- _EXERCISE REQUIREMENTS_: The only acceptable reply is the number of lines in the material below that hold "点击保存即可".

- _EXERCISE INPUT_:

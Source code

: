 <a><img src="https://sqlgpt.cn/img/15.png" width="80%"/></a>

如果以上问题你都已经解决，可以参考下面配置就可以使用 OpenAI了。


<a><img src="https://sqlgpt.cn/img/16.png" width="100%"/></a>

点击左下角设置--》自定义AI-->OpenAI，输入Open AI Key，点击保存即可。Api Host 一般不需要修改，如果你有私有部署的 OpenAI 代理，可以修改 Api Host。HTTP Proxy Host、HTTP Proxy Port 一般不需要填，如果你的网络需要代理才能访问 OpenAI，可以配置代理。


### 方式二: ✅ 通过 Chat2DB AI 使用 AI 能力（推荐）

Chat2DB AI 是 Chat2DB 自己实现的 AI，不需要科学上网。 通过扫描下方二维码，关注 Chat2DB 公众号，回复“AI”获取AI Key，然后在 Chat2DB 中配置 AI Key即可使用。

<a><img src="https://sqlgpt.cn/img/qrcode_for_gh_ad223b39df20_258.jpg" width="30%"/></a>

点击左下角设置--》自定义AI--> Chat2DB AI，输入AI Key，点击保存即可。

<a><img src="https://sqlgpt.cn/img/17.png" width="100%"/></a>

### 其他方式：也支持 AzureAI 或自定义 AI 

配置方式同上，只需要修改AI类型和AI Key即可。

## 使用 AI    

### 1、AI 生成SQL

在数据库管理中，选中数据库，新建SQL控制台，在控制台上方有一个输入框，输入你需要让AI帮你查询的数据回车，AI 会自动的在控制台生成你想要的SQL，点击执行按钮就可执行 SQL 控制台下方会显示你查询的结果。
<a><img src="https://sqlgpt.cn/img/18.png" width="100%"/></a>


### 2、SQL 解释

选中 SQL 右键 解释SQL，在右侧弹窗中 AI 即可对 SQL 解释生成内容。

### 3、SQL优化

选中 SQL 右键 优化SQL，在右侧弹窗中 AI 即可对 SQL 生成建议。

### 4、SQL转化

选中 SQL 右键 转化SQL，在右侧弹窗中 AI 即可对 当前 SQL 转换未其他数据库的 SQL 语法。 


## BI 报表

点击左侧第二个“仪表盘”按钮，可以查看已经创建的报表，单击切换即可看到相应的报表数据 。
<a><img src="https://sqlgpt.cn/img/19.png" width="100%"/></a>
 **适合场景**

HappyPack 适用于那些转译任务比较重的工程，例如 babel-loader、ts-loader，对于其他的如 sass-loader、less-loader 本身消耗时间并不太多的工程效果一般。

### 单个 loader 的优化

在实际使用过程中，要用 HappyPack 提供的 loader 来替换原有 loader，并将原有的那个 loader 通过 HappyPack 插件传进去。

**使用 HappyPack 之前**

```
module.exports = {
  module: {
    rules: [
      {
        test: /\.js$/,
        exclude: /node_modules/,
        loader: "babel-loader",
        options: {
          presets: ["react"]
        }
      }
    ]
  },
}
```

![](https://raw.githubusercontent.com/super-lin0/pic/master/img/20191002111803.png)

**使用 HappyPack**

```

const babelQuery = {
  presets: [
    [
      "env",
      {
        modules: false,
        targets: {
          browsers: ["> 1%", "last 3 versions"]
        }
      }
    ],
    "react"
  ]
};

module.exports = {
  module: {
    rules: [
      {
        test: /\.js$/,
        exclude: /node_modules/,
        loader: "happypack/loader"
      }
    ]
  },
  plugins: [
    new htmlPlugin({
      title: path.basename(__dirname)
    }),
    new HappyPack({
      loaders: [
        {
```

--

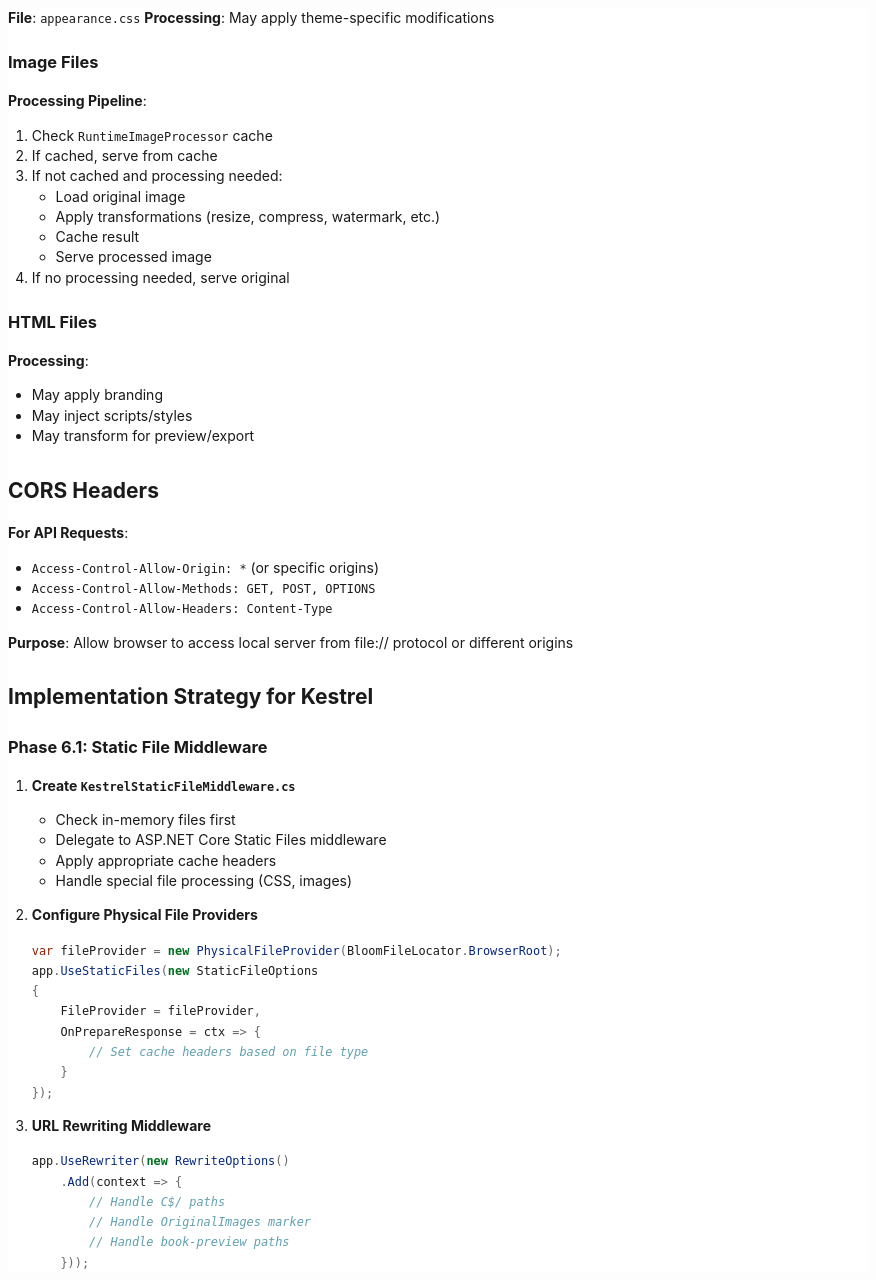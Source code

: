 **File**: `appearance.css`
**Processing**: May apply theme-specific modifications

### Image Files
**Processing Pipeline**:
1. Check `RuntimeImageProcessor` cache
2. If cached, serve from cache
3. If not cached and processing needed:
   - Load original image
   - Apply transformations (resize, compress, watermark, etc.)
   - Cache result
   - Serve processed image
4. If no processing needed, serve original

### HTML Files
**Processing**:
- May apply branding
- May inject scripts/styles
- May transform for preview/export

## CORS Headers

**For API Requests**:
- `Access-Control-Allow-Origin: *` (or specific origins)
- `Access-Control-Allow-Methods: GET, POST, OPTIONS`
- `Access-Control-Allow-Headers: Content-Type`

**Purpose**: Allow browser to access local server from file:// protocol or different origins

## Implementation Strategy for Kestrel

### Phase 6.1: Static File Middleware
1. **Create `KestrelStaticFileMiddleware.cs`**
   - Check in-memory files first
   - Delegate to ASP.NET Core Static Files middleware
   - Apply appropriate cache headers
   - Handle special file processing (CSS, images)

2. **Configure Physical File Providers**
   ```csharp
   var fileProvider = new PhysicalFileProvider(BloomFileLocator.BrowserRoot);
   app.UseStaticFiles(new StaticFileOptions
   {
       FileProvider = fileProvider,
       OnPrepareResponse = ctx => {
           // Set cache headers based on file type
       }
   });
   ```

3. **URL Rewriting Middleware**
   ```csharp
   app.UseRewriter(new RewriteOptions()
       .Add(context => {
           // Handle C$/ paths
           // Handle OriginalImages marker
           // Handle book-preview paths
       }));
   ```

- _TASK RESULT_: 2